The Dragons of Healthcare Workplace Safety: HCS, SDS and GHS

Understanding The Hazardous Communication Standard, Safety Data Sheets (SDS), The Globally Harmonized System of Classification and Labeling of Chemicals (GHS) and how to properly implement them to insure workplace safety and comply with OSHA.
 HCSI OSHA Training

We at HCSI train healthcare professionals and their staff members on the Federal OSHA requirements for medical providers. Even though our training covers all required areas such and The Hazard Communication Standard, Safety Data Sheets, GHS labeling rules, etc., we occasionally get a frantic call from a confused practice manager or compliance officer after a friendly visit by an OSHA inspector.  Even though they were trained on these subjects, they invariably did not take the time to implement the training and translate it into the preparation of their site specific required safety and regulatory documentation. Once again, the classic saying, perhaps older then the dragons of ancient lore, rears it's ugly head... "If it wasn't documented, it never happened."
All hazardous chemicals found in the workplace/practice must be identified and a Master List must be compiled containing the names of products, their manufacturers and their chemical components. This Master List can be compiled from information gained from a list of OSHA regulated substances such as the NIOSH Pocket Guide to Chemical Hazards.

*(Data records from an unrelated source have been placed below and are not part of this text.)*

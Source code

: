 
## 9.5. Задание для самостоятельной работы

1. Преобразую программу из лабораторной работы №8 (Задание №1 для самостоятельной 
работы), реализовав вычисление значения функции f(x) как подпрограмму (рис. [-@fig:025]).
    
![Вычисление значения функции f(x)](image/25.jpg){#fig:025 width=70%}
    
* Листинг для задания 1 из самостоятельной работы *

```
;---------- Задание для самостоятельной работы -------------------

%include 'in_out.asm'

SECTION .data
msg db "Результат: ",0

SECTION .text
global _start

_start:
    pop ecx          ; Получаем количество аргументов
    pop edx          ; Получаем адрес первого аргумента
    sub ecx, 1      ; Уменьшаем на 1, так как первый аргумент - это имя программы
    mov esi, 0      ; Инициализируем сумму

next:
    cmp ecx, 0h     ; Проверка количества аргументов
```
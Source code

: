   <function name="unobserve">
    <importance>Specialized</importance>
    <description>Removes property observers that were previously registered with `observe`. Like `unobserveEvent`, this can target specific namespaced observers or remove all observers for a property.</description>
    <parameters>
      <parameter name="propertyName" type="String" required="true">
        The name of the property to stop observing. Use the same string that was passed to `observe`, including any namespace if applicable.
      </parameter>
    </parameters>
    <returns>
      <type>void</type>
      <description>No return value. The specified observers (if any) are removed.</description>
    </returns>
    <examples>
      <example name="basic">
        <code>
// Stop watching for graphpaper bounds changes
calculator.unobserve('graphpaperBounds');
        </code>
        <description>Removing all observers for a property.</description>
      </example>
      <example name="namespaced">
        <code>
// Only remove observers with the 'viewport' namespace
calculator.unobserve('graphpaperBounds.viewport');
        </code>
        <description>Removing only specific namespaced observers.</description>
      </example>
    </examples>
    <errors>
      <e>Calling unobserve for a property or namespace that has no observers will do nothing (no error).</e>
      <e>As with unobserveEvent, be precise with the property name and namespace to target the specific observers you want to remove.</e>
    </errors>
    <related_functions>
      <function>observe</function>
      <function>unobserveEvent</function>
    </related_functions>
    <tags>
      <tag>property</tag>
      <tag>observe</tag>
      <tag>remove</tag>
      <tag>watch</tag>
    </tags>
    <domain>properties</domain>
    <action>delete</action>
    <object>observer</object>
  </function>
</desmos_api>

Safety Data Sheets (SDS) [previously called Material Safety Data Sheets (MSDS) which are now obsolete and superseded by the GHS Global Harmonized Standard implemented in 2013 replacing MSDSs with SDSs] are forms generally provided by chemical manufacturers that convey hazard-related information on chemicals and hazardous substances you use in your workplace.  It is important that employees know how to interpret the information found on each SDS, which describes the chemical composition, health and physical hazards and safe handling and emergency procedures for all products containing hazardous substances. 

In the U.S., the Occupational Safety and Health Administration (OSHA) requires that SDSs be readily available to all employees for potentially harmful substances handled in the workplace under the Hazard Communication regulation. The SDSs are also required to be made available to local fire departments and local and state emergency planning officials under Section 311 of the Emergency Planning and Community Right-to-Know Act. The American Chemical Society defines Chemical Abstracts Service Registry Numbers (CAS numbers) which provide a unique number for each chemical and are also used internationally in SDSs.

In 2012, the US adopted the 16 section Safety Data Sheet to replace Material Safety Data Sheets. This became effective on December 1, 2013. These new Safety Data Sheets comply with the Globally Harmonized System of Classification and Labeling of Chemicals (GHS). By June 1, 2015, employers were required to have their workplace labeling and hazard communication programs updated as necessary – including all MSDSs replaced with SDS-formatted documents.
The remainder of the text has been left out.